Coimbra vai aumentar as boxes do canil/gatil e “continuar a apostar nas esterilizações” e “alargar o serviço às famílias carenciadas”

08/03/2020 0 Por Carlos Joaquim
Campanhas de adoção, esterilizações, protocolos com associações e obras de construção ou expansão de canis são medidas dos municípios para gerir a recolha de animais, mas em várias zonas subsistem queixas sobre falta de espaço e custos elevados.
Segundo uma ronda feita pela Lusa junto de capitais de distrito entre o final de 2019 e o início deste ano, são vários os casos de autarquias com canis lotados e aumentos de custos.
Coimbra vai aumentar as boxes do canil/gatil e “continuar a apostar nas esterilizações” e “alargar o serviço às famílias carenciadas”. Por 30,75 (cão) e 12,30 euros (gato), os animais adotados são desparasitados, vacinados e esterilizados. Em 2019, 35% dos animais entrados estavam adotados em outubro, depois de taxas de 40,68% em 2017 e 37,64% em 2018).
Em Setúbal, segundo o município, a lei que impede o abate de animais (aplicada no continente desde 2018) provocou um acréscimo significativo dos custos anuais, que aumentaram em cerca de 66.000 euros com a contratação de mais quatro funcionários, incluindo uma médica veterinária.

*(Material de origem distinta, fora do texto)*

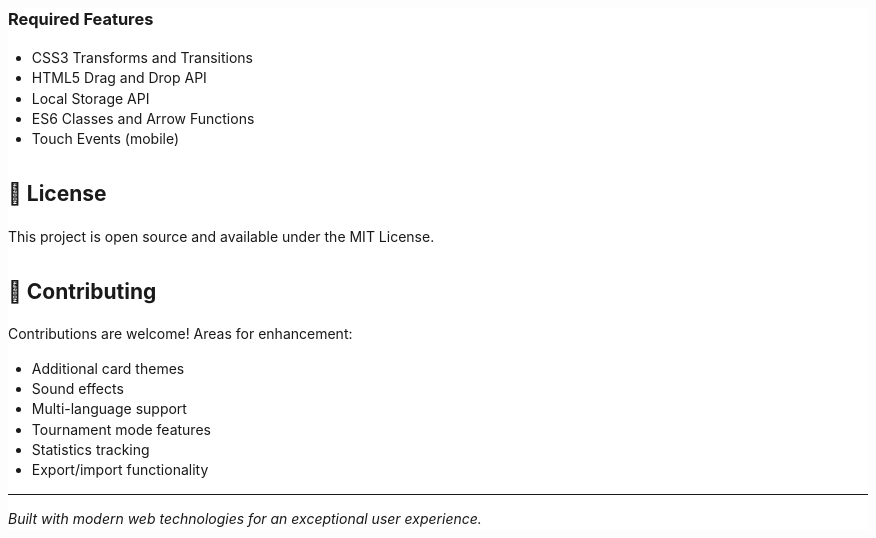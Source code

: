 ### Required Features
- CSS3 Transforms and Transitions
- HTML5 Drag and Drop API
- Local Storage API
- ES6 Classes and Arrow Functions
- Touch Events (mobile)

## 📄 License

This project is open source and available under the MIT License.

## 🤝 Contributing

Contributions are welcome! Areas for enhancement:
- Additional card themes
- Sound effects
- Multi-language support
- Tournament mode features
- Statistics tracking
- Export/import functionality

---

*Built with modern web technologies for an exceptional user experience.*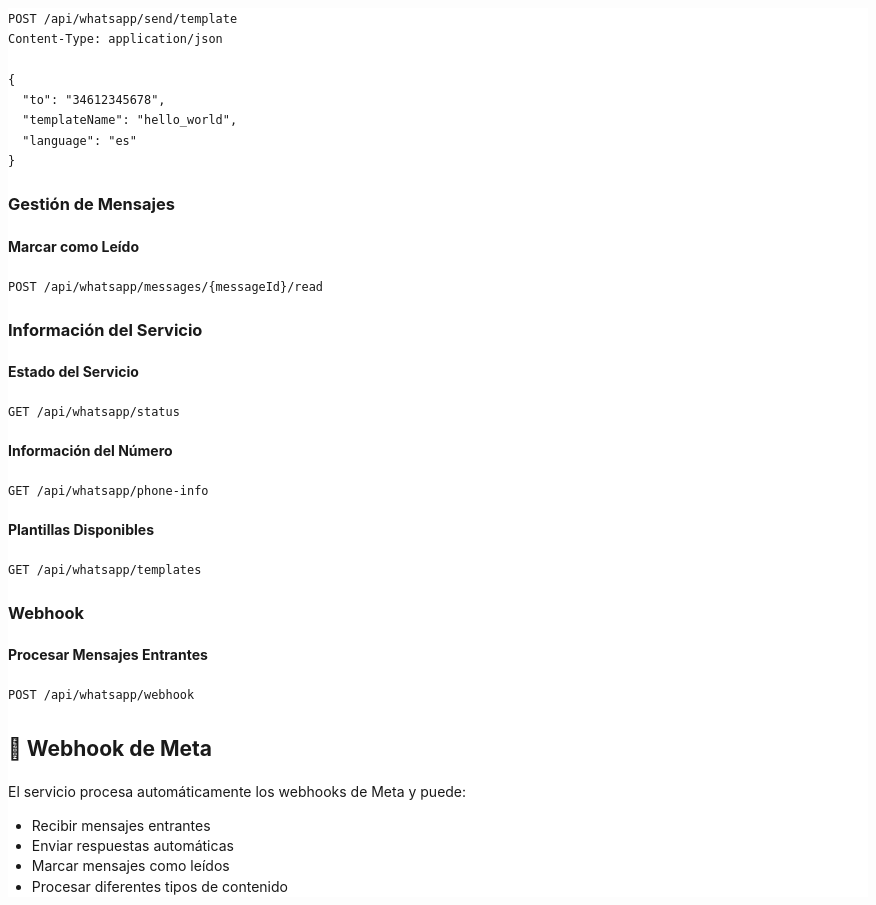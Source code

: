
```http
POST /api/whatsapp/send/template
Content-Type: application/json

{
  "to": "34612345678",
  "templateName": "hello_world",
  "language": "es"
}
```

### Gestión de Mensajes

#### Marcar como Leído

```http
POST /api/whatsapp/messages/{messageId}/read
```

### Información del Servicio

#### Estado del Servicio

```http
GET /api/whatsapp/status
```

#### Información del Número

```http
GET /api/whatsapp/phone-info
```

#### Plantillas Disponibles

```http
GET /api/whatsapp/templates
```

### Webhook

#### Procesar Mensajes Entrantes

```http
POST /api/whatsapp/webhook
```

## 🔄 Webhook de Meta

El servicio procesa automáticamente los webhooks de Meta y puede:

- Recibir mensajes entrantes
- Enviar respuestas automáticas
- Marcar mensajes como leídos
- Procesar diferentes tipos de contenido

Registaram-se ainda aumentos de 4.000 euros em despesas com alimentos e de 4.000 euros em medicação e material cirúrgico.
Em outubro de 2019, quando já passava mais de um ano após a aplicação da lei, a câmara referiu que a proibição do abate “não encontrou os municípios devidamente preparados para fazer face às novas obrigações” e que se verificou também um aumento do abandono de cães.
A autarquia recorreu ao apoio disponibilizado pela Direção-Geral de Alimentação e Veterinária (DGAV) para esterilização de cães e gatos, definiu protocolos com clínicas para cirurgias e tem em curso um investimento de 120 mil euros para aumentar a capacidade do centro de recolha em mais 80 canídeos, previsivelmente no segundo semestre deste ano.
Passado o primeiro ano da aplicação da lei, o canil intermunicipal da Terra Fria Transmontana, que serve Vimioso, Bragança, Mogadouro e Miranda do Douro e resultou de um investimento autárquico de 600.000 euros, já estava sem capacidade para acolher mais animais: em outubro, o presidente da Câmara de Vimioso, Jorge Fidalgo, disse que as despesas já ultrapassavam os 10.000 euros/mês, quando antes rondavam 6.000 a 7.000 euros.
“Temos as pessoas a dizer que andam muitos mais cães na rua […]. Ou mudam a lei ou os cães vão andar na rua”, afirmou, reclamando apoio do Estado para alargar o centro de recolha.
Já este ano, a Câmara do Porto referiu que a nova lei “está a fazer colapsar os canis” e que se está a “concorrer para um aumento exponencial de animais errantes no espaço público – cenário que potencia a dispersão de agentes infecciosos e eventualmente zoonóticos, aumentando assim o risco de saúde pública”.
O novo centro de recolha (em substituição do atual canil, com mais de 80 anos) abre portas neste mês, aumentando o número de boxes de 94 para 220. Com a ampliação surge um aumento de custos: sem contabilizar recursos humanos, neste ano as despesas com rações, fármacos, esterilizações e areia deverão chegar aos 55.000 euros.
O fim do abate levou também a um aumento “significativo” de animais no Canil/Gatil Intermunicipal da empresa Resialentejo (CAGIA), lotado desde novembro de 2018 e que serve Almodôvar, Aljustrel, Alvito, Beja, Castro Verde, Cuba, Serpa, Moura, Ourique, Vidigueira e Reguengos de Monsaraz. Quando o espaço não tem vagas, os animais ficam “por recolher ou em locais provisórios” até haver lugar.